OmegaT seems to have solved this issue, but there are two issues:
(1) There are still spaces around some symbols: / @ ™ ®
(2) Spaces in manual bullet formatting are also removed: "● Text" becomes "● Text"
Sorry for late reply. Investigating the issue...
Sadi, can you send me a sample text that results in these spaces, other details. Thanks.
Thanks, Raymond. The file "Test.odt" will show most of these.
Thanks for the file, Sadi.
It is relatively easy to remove these spaces, once I can figure out what the exact representation of those symbols are programmatically. The main issue is what set of symbols need to be handled. I imagine there must be other symbols across different languages. So this presents a problem in that I can hardly have a comprehensive set to work against. All I can do at this point is hard code the values, a less that optimal solution.
I think initially we can perhaps suffice with most frequently used (international) symbols like these.
The list at www.ascii.cl/htmlcodes.htm might perhaps be useful for this purpose.
Okay, that was helpful. I now have a general idea as to why Google Translate puts extra spaces in the translations returned.
After having looked at this issue for awhile I have come to the conclusion that it is impossible to come close to handling all cases where spaces occur. The only way around it would be to set up functionality with rules that users could edit/create, similar to segmentation rules. And that would be quite a bit of work for questionable return on the effort (GT translations are not of very high confidence factor).
In addition, the best way for this to be fixed is either for Google to do it or for them to provide functionality to return their modified version of the original string they use that machine translation is appied to. In the former case it makes sense because we have no understanding of the rules used to preprocess text before MT. And in the latter it might be possible to deduct various rules from seeing the preprocessed text before MT and work backwards to fixed returned translations. Neither of these is possible currently, but I have filed a bug report with Google about the spaces problem (ultimately they should be the ones to fix it).
In any event, I have managed to make a first effort that does cover some cross section of theses spaces. It is very limited and I have not been able to ascertain whether it works across many languages. It is better than just removing spaces for tags though. This will be included in the next release.

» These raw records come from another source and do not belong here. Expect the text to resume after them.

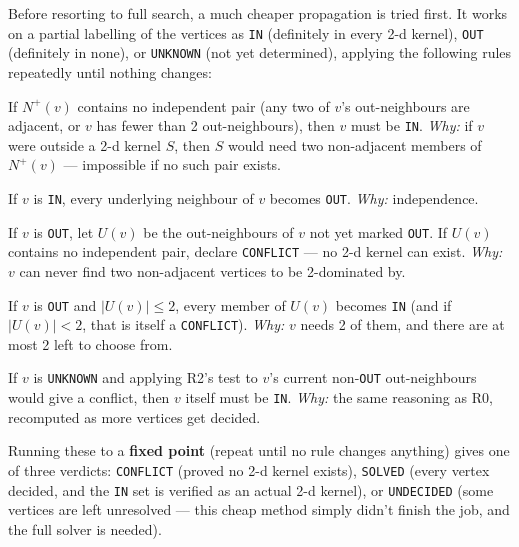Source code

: \documentclass[11pt]{article}
\theoremstyle{plain}
\theoremstyle{definition}
\theoremstyle{remark}
\begin{document}
Before resorting to full search, a much cheaper propagation is tried first. It works
on a partial labelling of the vertices as \texttt{IN} (definitely in every 2-d kernel),
\texttt{OUT} (definitely in none), or \texttt{UNKNOWN} (not yet determined), applying
the following rules repeatedly until nothing changes:

\begin{description}[nosep,leftmargin=2.3cm,style=nextline]
\item[R0 (forced-in)] If $N^+(v)$ contains no independent pair (any two of $v$'s
out-neighbours are adjacent, or $v$ has fewer than 2 out-neighbours), then $v$ must be
\texttt{IN}. \emph{Why:} if $v$ were outside a 2-d kernel $S$, then $S$ would need two
non-adjacent members of $N^+(v)$ — impossible if no such pair exists.
\item[R1 (spread-out)] If $v$ is \texttt{IN}, every underlying neighbour of $v$ becomes
\texttt{OUT}. \emph{Why:} independence.
\item[R2 (conflict-check)] If $v$ is \texttt{OUT}, let $U(v)$ be the out-neighbours of
$v$ not yet marked \texttt{OUT}. If $U(v)$ contains no independent pair, declare
\texttt{CONFLICT} — no 2-d kernel can exist. \emph{Why:} $v$ can never find two
non-adjacent vertices to be 2-dominated by.
\item[R3 (forced-in by scarcity)] If $v$ is \texttt{OUT} and $|U(v)| \le 2$, every
member of $U(v)$ becomes \texttt{IN} (and if $|U(v)| < 2$, that is itself a
\texttt{CONFLICT}). \emph{Why:} $v$ needs 2 of them, and there are at most 2 left to
choose from.
\item[R4 (forced-in by the same test, on the fly)] If $v$ is \texttt{UNKNOWN} and
applying R2's test to $v$'s current non-\texttt{OUT} out-neighbours would give a
conflict, then $v$ itself must be \texttt{IN}. \emph{Why:} the same reasoning as R0,
recomputed as more vertices get decided.
\end{description}

Running these to a \textbf{fixed point} (repeat until no rule changes anything) gives
one of three verdicts: \texttt{CONFLICT} (proved no 2-d kernel exists), \texttt{SOLVED}
(every vertex decided, and the \texttt{IN} set is verified as an actual 2-d kernel), or
\texttt{UNDECIDED} (some vertices are left unresolved — this cheap method simply
didn't finish the job, and the full solver is needed).
\end{document}
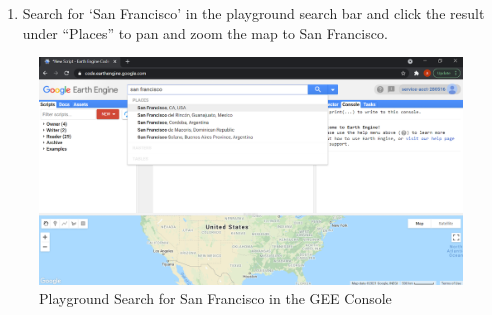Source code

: \documentclass[
]{article}
\providecommand{\tightlist}{%
  \setlength{\itemsep}{0pt}\setlength{\parskip}{0pt}}
\begin{document}
\begin{enumerate}
\def\labelenumi{\alph{enumi}.}
\tightlist
\item
  Search for `San Francisco' in the playground search bar and click the result under ``Places'' to pan and zoom the map to San Francisco.
\end{enumerate}

\begin{figure}

{\centering \includegraphics[width=0.95\linewidth]{./im/im_03_01} 

}

\caption{Playground Search for San Francisco in the GEE Console}\label{fig:sfgeeexample}
\end{figure}
\end{document}
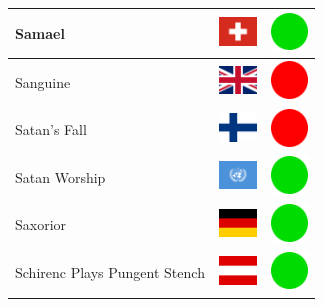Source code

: \documentclass[12pt, a4paper, twoside]{report}
\begin{document}
\begin{center}
\begin{longtable}{|p{5cm}|p{2cm}|p{2cm}|}
Samael & \includegraphics[width=1cm]{4x3/ch} & \includegraphics[width=1cm]{likes/y} \\ \hline
Sanguine & \includegraphics[width=1cm]{4x3/gb} & \includegraphics[width=1cm]{likes/n} \\ \hline
Satan's Fall & \includegraphics[width=1cm]{4x3/fi} & \includegraphics[width=1cm]{likes/n} \\ \hline
Satan Worship & \includegraphics[width=1cm]{4x3/un} & \includegraphics[width=1cm]{likes/y} \\ \hline
Saxorior & \includegraphics[width=1cm]{4x3/de} & \includegraphics[width=1cm]{likes/y} \\ \hline
Schirenc Plays Pungent Stench & \includegraphics[width=1cm]{4x3/at} & \includegraphics[width=1cm]{likes/y} \\ \hline

\end{longtable}
\end{center}
\end{document}

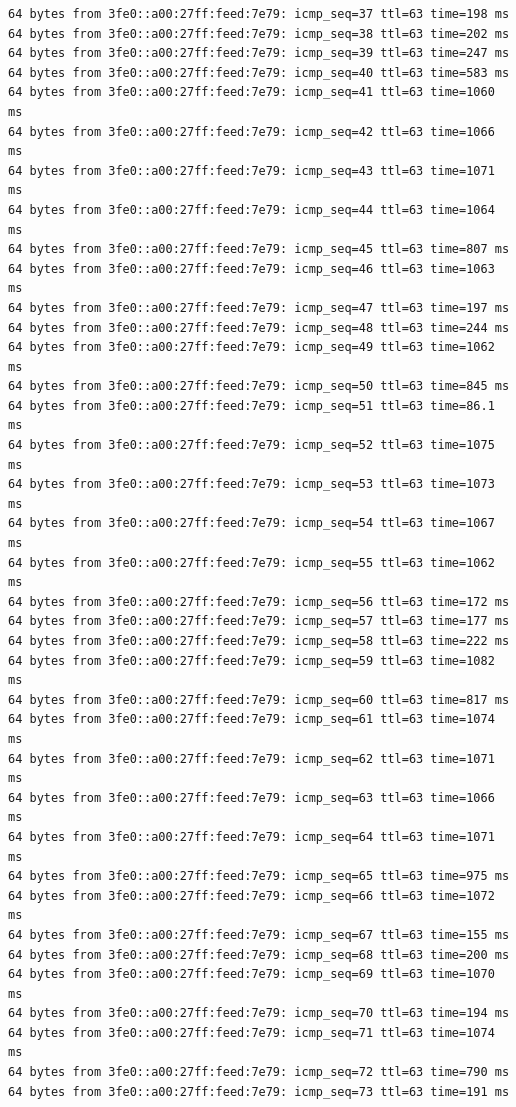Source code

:\documentclass{article}
\begin{document}
\begin{Verbatim}
64 bytes from 3fe0::a00:27ff:feed:7e79: icmp_seq=37 ttl=63 time=198 ms
64 bytes from 3fe0::a00:27ff:feed:7e79: icmp_seq=38 ttl=63 time=202 ms
64 bytes from 3fe0::a00:27ff:feed:7e79: icmp_seq=39 ttl=63 time=247 ms
64 bytes from 3fe0::a00:27ff:feed:7e79: icmp_seq=40 ttl=63 time=583 ms
64 bytes from 3fe0::a00:27ff:feed:7e79: icmp_seq=41 ttl=63 time=1060 ms
64 bytes from 3fe0::a00:27ff:feed:7e79: icmp_seq=42 ttl=63 time=1066 ms
64 bytes from 3fe0::a00:27ff:feed:7e79: icmp_seq=43 ttl=63 time=1071 ms
64 bytes from 3fe0::a00:27ff:feed:7e79: icmp_seq=44 ttl=63 time=1064 ms
64 bytes from 3fe0::a00:27ff:feed:7e79: icmp_seq=45 ttl=63 time=807 ms
64 bytes from 3fe0::a00:27ff:feed:7e79: icmp_seq=46 ttl=63 time=1063 ms
64 bytes from 3fe0::a00:27ff:feed:7e79: icmp_seq=47 ttl=63 time=197 ms
64 bytes from 3fe0::a00:27ff:feed:7e79: icmp_seq=48 ttl=63 time=244 ms
64 bytes from 3fe0::a00:27ff:feed:7e79: icmp_seq=49 ttl=63 time=1062 ms
64 bytes from 3fe0::a00:27ff:feed:7e79: icmp_seq=50 ttl=63 time=845 ms
64 bytes from 3fe0::a00:27ff:feed:7e79: icmp_seq=51 ttl=63 time=86.1 ms
64 bytes from 3fe0::a00:27ff:feed:7e79: icmp_seq=52 ttl=63 time=1075 ms
64 bytes from 3fe0::a00:27ff:feed:7e79: icmp_seq=53 ttl=63 time=1073 ms
64 bytes from 3fe0::a00:27ff:feed:7e79: icmp_seq=54 ttl=63 time=1067 ms
64 bytes from 3fe0::a00:27ff:feed:7e79: icmp_seq=55 ttl=63 time=1062 ms
64 bytes from 3fe0::a00:27ff:feed:7e79: icmp_seq=56 ttl=63 time=172 ms
64 bytes from 3fe0::a00:27ff:feed:7e79: icmp_seq=57 ttl=63 time=177 ms
64 bytes from 3fe0::a00:27ff:feed:7e79: icmp_seq=58 ttl=63 time=222 ms
64 bytes from 3fe0::a00:27ff:feed:7e79: icmp_seq=59 ttl=63 time=1082 ms
64 bytes from 3fe0::a00:27ff:feed:7e79: icmp_seq=60 ttl=63 time=817 ms
64 bytes from 3fe0::a00:27ff:feed:7e79: icmp_seq=61 ttl=63 time=1074 ms
64 bytes from 3fe0::a00:27ff:feed:7e79: icmp_seq=62 ttl=63 time=1071 ms
64 bytes from 3fe0::a00:27ff:feed:7e79: icmp_seq=63 ttl=63 time=1066 ms
64 bytes from 3fe0::a00:27ff:feed:7e79: icmp_seq=64 ttl=63 time=1071 ms
64 bytes from 3fe0::a00:27ff:feed:7e79: icmp_seq=65 ttl=63 time=975 ms
64 bytes from 3fe0::a00:27ff:feed:7e79: icmp_seq=66 ttl=63 time=1072 ms
64 bytes from 3fe0::a00:27ff:feed:7e79: icmp_seq=67 ttl=63 time=155 ms
64 bytes from 3fe0::a00:27ff:feed:7e79: icmp_seq=68 ttl=63 time=200 ms
64 bytes from 3fe0::a00:27ff:feed:7e79: icmp_seq=69 ttl=63 time=1070 ms
64 bytes from 3fe0::a00:27ff:feed:7e79: icmp_seq=70 ttl=63 time=194 ms
64 bytes from 3fe0::a00:27ff:feed:7e79: icmp_seq=71 ttl=63 time=1074 ms
64 bytes from 3fe0::a00:27ff:feed:7e79: icmp_seq=72 ttl=63 time=790 ms
64 bytes from 3fe0::a00:27ff:feed:7e79: icmp_seq=73 ttl=63 time=191 ms

\end{Verbatim}
\end{document}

A particular caveat that should be observed is that GT sometimes moves text around and dissociates them from connected symbols, like a name and a trademark symbol. These may end up in different locations than expected. These are hard to reproduce as it is not possible to know the rules used to make decisions. Unless there are highly repetitive cases of these "errors" the effort to program them out is somewhat wasteful compared to working on other issues. Let's just go with what is working thus far and see where fine tuning can be applied from user experiences.